L'Irak n'est plus un pays. C'est désormais un "terrain vague" de la grandeur d'un pays.
Le 11 octobre 2006, le parlement irakien a adopté la loi instituant le fédéralisme dans le pays. C'était
en quelque sorte la légalisation de la création en Irak de régions autonomes ce qui, comme l'estiment
la plupart des experts, débouchera prochainement sur la désintégration du pays. Parmi les chiites, le
plus radical est l'imam al-Sadr qui estime possible la création en Irak d'un Etat islamique sur le modèle
iranien. En 2006, le Conseil consultatif des Moudjahédines avait annoncé la création d'un Etat
islamique indépendant dans les régions sunnites. L'idée d'une étaticité fédéraliste est appuyée par les
dirigeants kurdes et chiites contrôlant les principales régions pétrolifères.
Le président George W. Bush est-il conscient de tout cela quand il parle de sa nouvelle "stratégie"?

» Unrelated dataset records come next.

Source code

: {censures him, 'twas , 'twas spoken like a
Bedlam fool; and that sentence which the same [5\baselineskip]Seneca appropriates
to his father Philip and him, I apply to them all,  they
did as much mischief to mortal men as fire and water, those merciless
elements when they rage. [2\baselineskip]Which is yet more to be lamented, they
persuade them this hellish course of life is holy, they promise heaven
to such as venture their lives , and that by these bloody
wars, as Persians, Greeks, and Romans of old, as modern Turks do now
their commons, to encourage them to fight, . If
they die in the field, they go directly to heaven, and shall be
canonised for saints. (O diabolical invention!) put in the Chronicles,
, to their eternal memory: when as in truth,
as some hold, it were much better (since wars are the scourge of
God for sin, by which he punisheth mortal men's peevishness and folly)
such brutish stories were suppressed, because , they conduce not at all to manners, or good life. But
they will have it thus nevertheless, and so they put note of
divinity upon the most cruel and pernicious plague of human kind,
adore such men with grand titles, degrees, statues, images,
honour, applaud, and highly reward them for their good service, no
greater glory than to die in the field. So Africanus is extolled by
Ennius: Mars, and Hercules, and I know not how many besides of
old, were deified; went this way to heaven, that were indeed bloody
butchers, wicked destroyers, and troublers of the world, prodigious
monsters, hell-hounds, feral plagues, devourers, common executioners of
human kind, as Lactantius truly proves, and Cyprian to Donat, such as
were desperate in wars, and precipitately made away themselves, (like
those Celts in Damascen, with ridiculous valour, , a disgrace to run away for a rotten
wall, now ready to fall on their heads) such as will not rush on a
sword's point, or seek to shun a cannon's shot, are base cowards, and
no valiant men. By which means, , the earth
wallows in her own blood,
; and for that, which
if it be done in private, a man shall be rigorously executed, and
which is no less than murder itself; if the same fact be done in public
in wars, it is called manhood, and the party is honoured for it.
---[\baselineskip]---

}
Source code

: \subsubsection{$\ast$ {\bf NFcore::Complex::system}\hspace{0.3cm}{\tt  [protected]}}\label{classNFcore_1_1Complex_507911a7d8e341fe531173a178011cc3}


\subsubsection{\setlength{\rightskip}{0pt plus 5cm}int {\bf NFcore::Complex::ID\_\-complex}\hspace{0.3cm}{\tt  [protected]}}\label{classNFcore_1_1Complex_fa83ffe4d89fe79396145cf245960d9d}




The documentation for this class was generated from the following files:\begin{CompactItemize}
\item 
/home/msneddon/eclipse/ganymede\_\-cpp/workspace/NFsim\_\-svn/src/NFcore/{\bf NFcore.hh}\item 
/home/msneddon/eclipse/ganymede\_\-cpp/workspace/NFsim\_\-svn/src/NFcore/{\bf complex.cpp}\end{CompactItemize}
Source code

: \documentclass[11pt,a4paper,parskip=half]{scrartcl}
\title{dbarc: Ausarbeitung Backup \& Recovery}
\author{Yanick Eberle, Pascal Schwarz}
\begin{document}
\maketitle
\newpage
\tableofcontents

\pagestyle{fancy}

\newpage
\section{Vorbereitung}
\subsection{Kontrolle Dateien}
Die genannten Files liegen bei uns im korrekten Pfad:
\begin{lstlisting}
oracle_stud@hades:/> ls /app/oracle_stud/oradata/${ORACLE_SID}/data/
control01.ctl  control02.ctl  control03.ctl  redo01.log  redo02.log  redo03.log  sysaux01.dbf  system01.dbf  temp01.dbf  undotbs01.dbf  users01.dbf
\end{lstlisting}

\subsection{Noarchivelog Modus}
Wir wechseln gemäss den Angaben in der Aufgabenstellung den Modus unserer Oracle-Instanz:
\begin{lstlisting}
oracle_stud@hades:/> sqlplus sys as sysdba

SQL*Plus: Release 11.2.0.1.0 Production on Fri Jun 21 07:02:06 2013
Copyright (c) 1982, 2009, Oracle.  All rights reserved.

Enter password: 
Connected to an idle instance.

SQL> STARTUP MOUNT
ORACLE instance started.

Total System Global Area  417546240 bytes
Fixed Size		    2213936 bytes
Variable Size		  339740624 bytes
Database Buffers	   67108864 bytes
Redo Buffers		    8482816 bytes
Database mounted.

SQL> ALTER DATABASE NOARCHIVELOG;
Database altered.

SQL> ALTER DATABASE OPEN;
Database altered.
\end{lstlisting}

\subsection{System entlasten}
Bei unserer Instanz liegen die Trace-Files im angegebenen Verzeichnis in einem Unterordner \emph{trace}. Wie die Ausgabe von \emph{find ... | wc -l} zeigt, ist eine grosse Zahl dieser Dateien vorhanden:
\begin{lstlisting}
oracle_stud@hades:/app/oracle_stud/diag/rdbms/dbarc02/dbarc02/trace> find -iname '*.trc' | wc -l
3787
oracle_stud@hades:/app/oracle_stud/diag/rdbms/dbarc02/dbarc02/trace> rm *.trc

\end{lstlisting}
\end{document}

C'est possible. En tout cas il est prêt à assumer la responsabilité de ce qui se passe en Irak, et cela
représente un poids substantiel pour tout politique. A-t-il la possibilité d'aller au devant de ses
critiques? C'est exclu. D'abord parce que c'en serait fini de lui en tant que président et ensuite on lui
collerait l'étiquette de pire des présidents américains du XXe siècle. Cela n'aurait tout simplement
aucun sens. Atténuer les effets d'une défaite militaire, minimiser les pertes subies par les Etats-Unis,
réduire le préjudice causé au Parti républicain par sa politique, c'est une chose. Prendre une décision
qui permettrait de porter de nouveaux coups contre les Etats-Unis comme celui du 11 septembre, c'en
est une toute autre. Aucun président américain n'envisagerait cela. D'autant que George W. Bush n'a
pas fait que déclencher cette guerre, il la gère mal aussi.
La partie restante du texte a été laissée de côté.